→ TASK ITEM
Word for word, repeat each of the records below.

→ Stored entries
*** Begin section ***

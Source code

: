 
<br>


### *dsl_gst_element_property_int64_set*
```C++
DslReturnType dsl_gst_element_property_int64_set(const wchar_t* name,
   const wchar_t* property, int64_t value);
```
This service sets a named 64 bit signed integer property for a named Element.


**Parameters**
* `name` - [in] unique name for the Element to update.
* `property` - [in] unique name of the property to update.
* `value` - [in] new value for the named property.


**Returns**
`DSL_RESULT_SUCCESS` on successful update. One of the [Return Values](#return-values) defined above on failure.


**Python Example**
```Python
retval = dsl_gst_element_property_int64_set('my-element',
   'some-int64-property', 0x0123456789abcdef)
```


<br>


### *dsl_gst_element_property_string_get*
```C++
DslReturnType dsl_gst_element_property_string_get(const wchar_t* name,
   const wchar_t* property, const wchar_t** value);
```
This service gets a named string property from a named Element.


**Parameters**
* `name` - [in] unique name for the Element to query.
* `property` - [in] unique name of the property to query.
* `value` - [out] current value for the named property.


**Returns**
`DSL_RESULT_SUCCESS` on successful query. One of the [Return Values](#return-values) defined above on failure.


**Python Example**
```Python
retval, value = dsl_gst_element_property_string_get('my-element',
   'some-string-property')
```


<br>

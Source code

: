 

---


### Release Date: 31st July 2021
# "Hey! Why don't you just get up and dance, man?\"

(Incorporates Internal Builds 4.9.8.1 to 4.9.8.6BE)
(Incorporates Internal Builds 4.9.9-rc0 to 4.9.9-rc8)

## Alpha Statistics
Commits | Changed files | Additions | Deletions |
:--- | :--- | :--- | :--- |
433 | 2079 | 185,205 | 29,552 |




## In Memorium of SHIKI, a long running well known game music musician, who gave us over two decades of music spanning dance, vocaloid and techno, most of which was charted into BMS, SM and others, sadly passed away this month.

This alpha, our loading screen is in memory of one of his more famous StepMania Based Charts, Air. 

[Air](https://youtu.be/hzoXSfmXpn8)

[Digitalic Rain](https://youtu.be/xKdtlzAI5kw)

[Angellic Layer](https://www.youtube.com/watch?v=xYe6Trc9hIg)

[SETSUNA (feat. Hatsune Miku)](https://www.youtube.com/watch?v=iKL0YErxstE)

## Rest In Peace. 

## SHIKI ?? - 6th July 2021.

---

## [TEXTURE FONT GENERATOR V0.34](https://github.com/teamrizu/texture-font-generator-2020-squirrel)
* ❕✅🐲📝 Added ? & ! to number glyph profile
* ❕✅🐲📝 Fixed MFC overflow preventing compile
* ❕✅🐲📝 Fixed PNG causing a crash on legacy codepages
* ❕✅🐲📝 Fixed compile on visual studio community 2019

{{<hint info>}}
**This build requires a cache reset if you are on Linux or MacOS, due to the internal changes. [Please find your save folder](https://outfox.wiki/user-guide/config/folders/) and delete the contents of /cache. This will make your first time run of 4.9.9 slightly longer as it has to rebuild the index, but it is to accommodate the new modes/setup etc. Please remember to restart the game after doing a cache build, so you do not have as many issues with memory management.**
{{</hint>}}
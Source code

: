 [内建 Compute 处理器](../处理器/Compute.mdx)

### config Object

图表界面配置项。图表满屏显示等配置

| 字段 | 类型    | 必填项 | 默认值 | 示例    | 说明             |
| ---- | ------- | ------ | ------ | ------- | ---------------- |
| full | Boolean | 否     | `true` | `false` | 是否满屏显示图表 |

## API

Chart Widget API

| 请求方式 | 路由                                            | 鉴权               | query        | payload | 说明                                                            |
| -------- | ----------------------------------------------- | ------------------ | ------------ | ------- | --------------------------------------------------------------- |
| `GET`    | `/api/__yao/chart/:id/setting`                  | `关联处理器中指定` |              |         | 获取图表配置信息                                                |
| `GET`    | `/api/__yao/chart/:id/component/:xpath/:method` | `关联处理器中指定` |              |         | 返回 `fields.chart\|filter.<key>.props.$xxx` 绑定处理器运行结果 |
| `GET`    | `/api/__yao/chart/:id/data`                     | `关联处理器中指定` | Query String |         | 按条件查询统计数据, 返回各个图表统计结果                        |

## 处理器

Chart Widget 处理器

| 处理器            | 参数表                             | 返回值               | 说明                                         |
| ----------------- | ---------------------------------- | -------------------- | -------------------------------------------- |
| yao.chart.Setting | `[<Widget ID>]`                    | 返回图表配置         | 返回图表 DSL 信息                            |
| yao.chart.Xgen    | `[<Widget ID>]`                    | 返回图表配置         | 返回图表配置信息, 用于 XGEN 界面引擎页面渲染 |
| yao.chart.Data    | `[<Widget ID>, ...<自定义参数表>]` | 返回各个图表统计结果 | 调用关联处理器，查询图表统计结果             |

*** End section ***

→ WRITTEN RESPONSE
Source code

: 
<br>


### *dsl_gst_element_property_int64_set*
```C++
DslReturnType dsl_gst_element_property_int64_set(const wchar_t* name,
   const wchar_t* property, int64_t value);
```
This service sets a named 64 bit signed integer property for a named Element.


**Parameters**
* `name` - [in] unique name for the Element to update.
* `property` - [in] unique name of the property to update.
* `value` - [in] new value for the named property.


**Returns**
`DSL_RESULT_SUCCESS` on successful update. One of the [Return Values](#return-values) defined above on failure.


**Python Example**
```Python
retval = dsl_gst_element_property_int64_set('my-element',
   'some-int64-property', 0x0123456789abcdef)
```


<br>


### *dsl_gst_element_property_string_get*
```C++
DslReturnType dsl_gst_element_property_string_get(const wchar_t* name,
   const wchar_t* property, const wchar_t** value);
```
This service gets a named string property from a named Element.


**Parameters**
* `name` - [in] unique name for the Element to query.
* `property` - [in] unique name of the property to query.
* `value` - [out] current value for the named property.


**Returns**
`DSL_RESULT_SUCCESS` on successful query. One of the [Return Values](#return-values) defined above on failure.


**Python Example**
```Python
retval, value = dsl_gst_element_property_string_get('my-element',
   'some-string-property')
```


<br>

Source code

: 

---


### Release Date: 31st July 2021
# "Hey! Why don't you just get up and dance, man?\"

(Incorporates Internal Builds 4.9.8.1 to 4.9.8.6BE)
(Incorporates Internal Builds 4.9.9-rc0 to 4.9.9-rc8)

## Alpha Statistics
Commits | Changed files | Additions | Deletions |
:--- | :--- | :--- | :--- |
433 | 2079 | 185,205 | 29,552 |




## In Memorium of SHIKI, a long running well known game music musician, who gave us over two decades of music spanning dance, vocaloid and techno, most of which was charted into BMS, SM and others, sadly passed away this month.

This alpha, our loading screen is in memory of one of his more famous StepMania Based Charts, Air. 

[Air](https://youtu.be/hzoXSfmXpn8)

[Digitalic Rain](https://youtu.be/xKdtlzAI5kw)

[Angellic Layer](https://www.youtube.com/watch?v=xYe6Trc9hIg)

[SETSUNA (feat. Hatsune Miku)](https://www.youtube.com/watch?v=iKL0YErxstE)

## Rest In Peace. 

## SHIKI ?? - 6th July 2021.

---

## [TEXTURE FONT GENERATOR V0.34](https://github.com/teamrizu/texture-font-generator-2020-squirrel)
* ❕✅🐲📝 Added ? & ! to number glyph profile
* ❕✅🐲📝 Fixed MFC overflow preventing compile
* ❕✅🐲📝 Fixed PNG causing a crash on legacy codepages
* ❕✅🐲📝 Fixed compile on visual studio community 2019

{{<hint info>}}
**This build requires a cache reset if you are on Linux or MacOS, due to the internal changes. [Please find your save folder](https://outfox.wiki/user-guide/config/folders/) and delete the contents of /cache. This will make your first time run of 4.9.9 slightly longer as it has to rebuild the index, but it is to accommodate the new modes/setup etc. Please remember to restart the game after doing a cache build, so you do not have as many issues with memory management.**
{{</hint>}}
Source code

: [内建 Compute 处理器](../处理器/Compute.mdx)

### config Object

图表界面配置项。图表满屏显示等配置

| 字段 | 类型    | 必填项 | 默认值 | 示例    | 说明             |
| ---- | ------- | ------ | ------ | ------- | ---------------- |
| full | Boolean | 否     | `true` | `false` | 是否满屏显示图表 |

## API

Chart Widget API

| 请求方式 | 路由                                            | 鉴权               | query        | payload | 说明                                                            |
| -------- | ----------------------------------------------- | ------------------ | ------------ | ------- | --------------------------------------------------------------- |
| `GET`    | `/api/__yao/chart/:id/setting`                  | `关联处理器中指定` |              |         | 获取图表配置信息                                                |
| `GET`    | `/api/__yao/chart/:id/component/:xpath/:method` | `关联处理器中指定` |              |         | 返回 `fields.chart\|filter.<key>.props.$xxx` 绑定处理器运行结果 |
| `GET`    | `/api/__yao/chart/:id/data`                     | `关联处理器中指定` | Query String |         | 按条件查询统计数据, 返回各个图表统计结果                        |

## 处理器

Chart Widget 处理器

| 处理器            | 参数表                             | 返回值               | 说明                                         |
| ----------------- | ---------------------------------- | -------------------- | -------------------------------------------- |
| yao.chart.Setting | `[<Widget ID>]`                    | 返回图表配置         | 返回图表 DSL 信息                            |
| yao.chart.Xgen    | `[<Widget ID>]`                    | 返回图表配置         | 返回图表配置信息, 用于 XGEN 界面引擎页面渲染 |
| yao.chart.Data    | `[<Widget ID>, ...<自定义参数表>]` | 返回各个图表统计结果 | 调用关联处理器，查询图表统计结果             |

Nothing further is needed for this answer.